→ **Task instructions**: Only lines with the string "equation" are wanted. Pull them out of the data.

→ **Supplied data**:
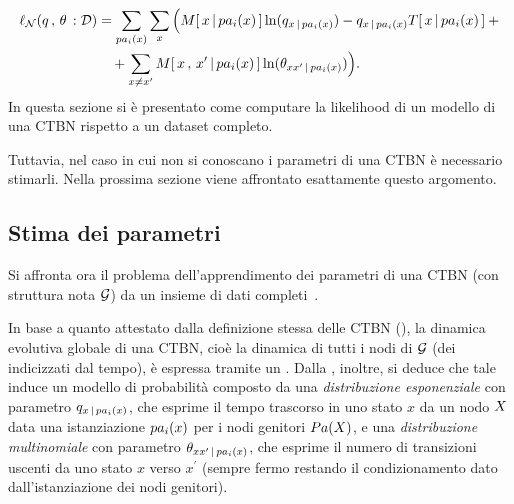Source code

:{
\footnotesize
\begin{equation}\label{eq:ctbn-log-likelihood}
\begin{split}
\ell_{\conceptsym{N}}(q\,,\,\theta\,:\conceptsym{D}) &= \sum_{pa_i(\setel{x})}\sum_{x}\Big(\mstat{x\,\arrowvert\,pa_i(\setel{x})}\ln(q_{x\,\arrowvert\,pa_i(\setel{x})})- q_{x\,\arrowvert\,pa_i(\setel{x})}\tstat{x\,\arrowvert\,pa_i(\setel{x})}\:+ \\
& \quad  + \sum_{x\neq x^{\prime}}\mstat[x]{x^{\prime}\,\arrowvert\,pa_i(\setel{x})}\ln(\theta_{xx^{\prime}\,\arrowvert\,pa_i(\setel{x})})\Big)\text{.}
\end{split}
\end{equation}
}
In questa sezione si è presentato come computare la likelihood di un modello di una \acs{CTBN} rispetto a un dataset completo.

Tuttavia, nel caso in cui non si conoscano i parametri di una \acs{CTBN} è necessario stimarli. Nella prossima sezione viene affrontato esattamente questo argomento.

\subsection{Stima dei parametri}
\label{sec:ctbn-params}
Si affronta ora il problema dell'apprendimento dei parametri di una \acl{CTBN} (con struttura nota $\mathcal{G}$) da un insieme di dati completi~\citep[si veda][sezione 5.1]{Nodelman2007}.

In base a quanto attestato dalla definizione stessa delle \acs{CTBN} (), la dinamica evolutiva globale di una \acs{CTBN}, cioè la dinamica di tutti i nodi di $\mathcal{G}$ (dei \mprocess{} \cond{} indicizzati dal tempo), è espressa tramite un \mprocess*{} \omog*{}. Dalla , inoltre, si deduce che tale \mprocess*{} induce un modello di probabilità composto da una \emph{distribuzione esponenziale} con parametro $q_{x\,\arrowvert\,pa_i(\mathnormal{x})}$, che esprime il tempo trascorso in uno stato $x$ da un nodo $\mathnormal{X}$ data una istanziazione $pa_i(\mathnormal{x})$ per i nodi genitori $Pa(\mathnormal{X})$, e una \emph{distribuzione multinomiale} con parametro $\theta_{xx^\prime\,\arrowvert\,pa_i(\mathnormal{x})}$, che esprime il numero di transizioni uscenti da uno stato $x$ verso $x^\prime$ (sempre fermo restando il condizionamento dato dall'istanziazione dei nodi genitori).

→ **Expected output**:
\begin{equation}\label{eq:ctbn-log-likelihood}
\end{equation}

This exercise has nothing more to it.